==== Records shown ====
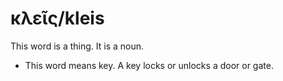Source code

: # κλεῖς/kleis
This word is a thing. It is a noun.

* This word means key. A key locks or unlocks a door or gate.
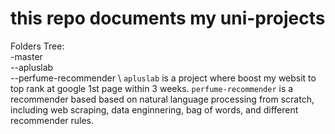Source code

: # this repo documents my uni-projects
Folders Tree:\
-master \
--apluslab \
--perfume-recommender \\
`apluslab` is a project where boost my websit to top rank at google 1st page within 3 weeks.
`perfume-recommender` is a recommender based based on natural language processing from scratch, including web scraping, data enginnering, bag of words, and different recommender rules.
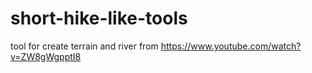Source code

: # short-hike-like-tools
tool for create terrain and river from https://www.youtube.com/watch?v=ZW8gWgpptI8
====
==== Records shown ====
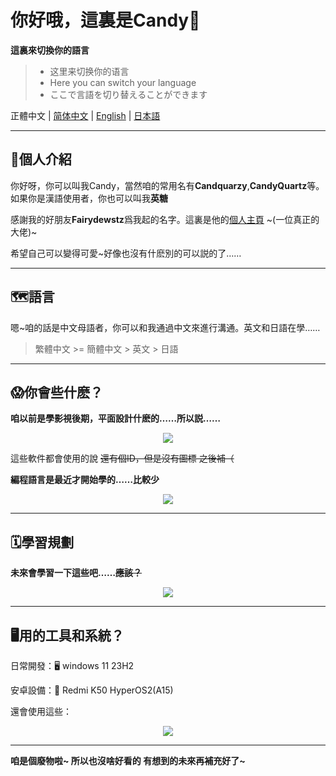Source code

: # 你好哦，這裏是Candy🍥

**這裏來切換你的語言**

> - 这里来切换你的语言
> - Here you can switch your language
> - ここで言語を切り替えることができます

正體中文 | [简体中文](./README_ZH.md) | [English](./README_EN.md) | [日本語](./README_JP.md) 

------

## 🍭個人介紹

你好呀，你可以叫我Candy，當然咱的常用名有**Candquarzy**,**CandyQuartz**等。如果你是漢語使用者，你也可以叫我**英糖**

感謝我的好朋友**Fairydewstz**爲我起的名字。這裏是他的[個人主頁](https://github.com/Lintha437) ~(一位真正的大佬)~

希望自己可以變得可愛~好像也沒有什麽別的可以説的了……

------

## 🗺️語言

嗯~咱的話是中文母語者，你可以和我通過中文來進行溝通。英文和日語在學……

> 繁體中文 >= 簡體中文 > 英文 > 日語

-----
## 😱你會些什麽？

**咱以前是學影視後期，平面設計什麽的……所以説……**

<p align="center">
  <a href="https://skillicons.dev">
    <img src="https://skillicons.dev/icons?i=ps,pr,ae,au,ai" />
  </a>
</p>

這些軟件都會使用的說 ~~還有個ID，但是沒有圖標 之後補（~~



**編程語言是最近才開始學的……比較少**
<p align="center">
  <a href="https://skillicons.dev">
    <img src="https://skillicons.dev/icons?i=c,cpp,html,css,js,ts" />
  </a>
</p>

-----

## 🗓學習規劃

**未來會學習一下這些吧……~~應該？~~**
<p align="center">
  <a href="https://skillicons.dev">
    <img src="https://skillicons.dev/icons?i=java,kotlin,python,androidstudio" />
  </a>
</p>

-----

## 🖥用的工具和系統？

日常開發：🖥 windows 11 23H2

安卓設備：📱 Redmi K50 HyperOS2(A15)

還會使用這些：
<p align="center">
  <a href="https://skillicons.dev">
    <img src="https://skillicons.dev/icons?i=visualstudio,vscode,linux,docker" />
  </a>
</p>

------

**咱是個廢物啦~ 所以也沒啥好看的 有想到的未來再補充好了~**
====
• Exercise
Scan the records for the string "apluslab". Copy each line in which it appears.

• Solved exercise
--apluslab \
`apluslab` is a project where boost my websit to top rank at google 1st page within 3 weeks.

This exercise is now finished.